In [1]:
%run "Ch0 - setup.ipynb"

Polars provides expressions/methods for horizontal aggregations like sum, min, mean, etc. by setting the argument axis=1. However, when you need a more complex aggregation the default methods provided by the Polars library may not be sufficient. That's when folds come in handy.

The Polars fold expression operates on columns for maximum speed. It utilizes the data layout very efficiently and often has vectorized execution.
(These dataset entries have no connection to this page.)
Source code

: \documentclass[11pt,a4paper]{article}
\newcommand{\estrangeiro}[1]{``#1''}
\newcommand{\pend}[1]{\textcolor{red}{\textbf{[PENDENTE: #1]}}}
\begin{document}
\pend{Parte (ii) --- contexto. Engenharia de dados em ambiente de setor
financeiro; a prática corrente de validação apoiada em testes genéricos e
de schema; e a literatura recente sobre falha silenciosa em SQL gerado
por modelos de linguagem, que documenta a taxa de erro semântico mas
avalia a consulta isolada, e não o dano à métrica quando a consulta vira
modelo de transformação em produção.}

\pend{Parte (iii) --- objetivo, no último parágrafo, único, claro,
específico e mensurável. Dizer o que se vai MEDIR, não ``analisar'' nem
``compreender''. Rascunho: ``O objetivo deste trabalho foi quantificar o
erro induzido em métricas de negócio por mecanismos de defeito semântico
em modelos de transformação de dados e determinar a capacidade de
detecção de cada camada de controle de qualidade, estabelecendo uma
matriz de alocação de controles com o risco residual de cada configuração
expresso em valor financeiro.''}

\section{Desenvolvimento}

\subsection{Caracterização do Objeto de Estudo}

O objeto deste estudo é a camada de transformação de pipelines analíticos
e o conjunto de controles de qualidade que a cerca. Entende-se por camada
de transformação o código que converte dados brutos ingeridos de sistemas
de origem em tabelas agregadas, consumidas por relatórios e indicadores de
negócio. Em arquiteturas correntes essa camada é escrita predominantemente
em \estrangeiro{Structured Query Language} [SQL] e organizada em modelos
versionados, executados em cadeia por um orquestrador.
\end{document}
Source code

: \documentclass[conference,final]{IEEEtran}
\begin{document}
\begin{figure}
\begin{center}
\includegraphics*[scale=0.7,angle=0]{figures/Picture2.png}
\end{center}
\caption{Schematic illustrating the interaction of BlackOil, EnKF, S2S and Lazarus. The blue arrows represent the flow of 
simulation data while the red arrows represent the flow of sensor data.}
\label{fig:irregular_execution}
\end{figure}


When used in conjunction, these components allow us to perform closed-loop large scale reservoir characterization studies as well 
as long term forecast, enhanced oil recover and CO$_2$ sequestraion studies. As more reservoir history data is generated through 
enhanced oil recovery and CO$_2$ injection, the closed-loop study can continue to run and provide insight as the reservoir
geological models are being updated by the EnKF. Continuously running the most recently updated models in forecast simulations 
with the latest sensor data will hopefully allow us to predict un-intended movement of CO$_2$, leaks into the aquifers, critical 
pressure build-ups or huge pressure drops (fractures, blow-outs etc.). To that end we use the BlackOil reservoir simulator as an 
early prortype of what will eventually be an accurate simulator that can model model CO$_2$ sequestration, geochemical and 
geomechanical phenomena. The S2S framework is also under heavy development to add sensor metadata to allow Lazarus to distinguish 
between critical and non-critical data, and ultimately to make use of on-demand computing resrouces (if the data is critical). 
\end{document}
Let's start with an example by implementing the sum operation ourselves, with a fold.

In [11]:
df = pl.DataFrame(
    {
        "a": [1, 2, 3],
        "b": [10, 20, 30],
    }
)
print(df)

out = df.select(
    pl.fold(acc=pl.lit(0), function=lambda acc, x: acc + x, exprs=pl.col("*")).alias("sum"),
    (pl.col('a') + pl.col('b')).alias('sum1')
)
print(out)

shape: (3, 2)
┌─────┬─────┐
│ a   ┆ b   │
│ --- ┆ --- │
│ i64 ┆ i64 │
╞═════╪═════╡
│ 1   ┆ 10  │
│ 2   ┆ 20  │
│ 3   ┆ 30  │
└─────┴─────┘
shape: (3, 2)
┌─────┬──────┐
│ sum ┆ sum1 │
│ --- ┆ ---  │
│ i64 ┆ i64  │
╞═════╪══════╡
│ 11  ┆ 11   │
│ 22  ┆ 22   │
│ 33  ┆ 33   │
└─────┴──────┘


Conditional
In the case where you'd want to apply a condition/predicate on all columns in a DataFrame a fold operation can be a very concise way to express this.

In [36]:
df = pl.DataFrame(
    {
        "a": [1, 2, 3,2],
        "b": [0, 1, 2, 0],
    }
)

print(df)

print(
        df.filter(
            (pl.col('a') > 1 )
            # & (pl.col('b') > 1)
        )
    
    )

out = df.filter(
    pl.fold( # row wise
        acc=pl.lit(True),
        function=lambda acc, x: acc & x, # AND logic on columns per rows
        exprs=pl.col("*") > 1, # do this with all columns
    )
)
print(out)

shape: (4, 2)
┌─────┬─────┐
│ a   ┆ b   │
│ --- ┆ --- │
│ i64 ┆ i64 │
╞═════╪═════╡
│ 1   ┆ 0   │
│ 2   ┆ 1   │
│ 3   ┆ 2   │
│ 2   ┆ 0   │
└─────┴─────┘
shape: (3, 2)
┌─────┬─────┐
│ a   ┆ b   │
│ --- ┆ --- │
│ i64 ┆ i64 │
╞═════╪═════╡
│ 2   ┆ 1   │
│ 3   ┆ 2   │
│ 2   ┆ 0   │
└─────┴─────┘
shape: (1, 2)
┌─────┬─────┐
│ a   ┆ b   │
│ --- ┆ --- │
│ i64 ┆ i64 │
╞═════╪═════╡
│ 3   ┆ 2   │
└─────┴─────┘


In [40]:
# Concat columns in string
df = pl.DataFrame(
    {
        "a": ["a", "b", "c"],
        "b": [1,2,3],
    }
)

out = df.select(
    [
        pl.concat_str(["a", "b"]),
    ]
)
print(out)


shape: (3, 1)
┌─────┐
│ a   │
│ --- │
│ str │
╞═════╡
│ a1  │
│ b2  │
│ c3  │
└─────┘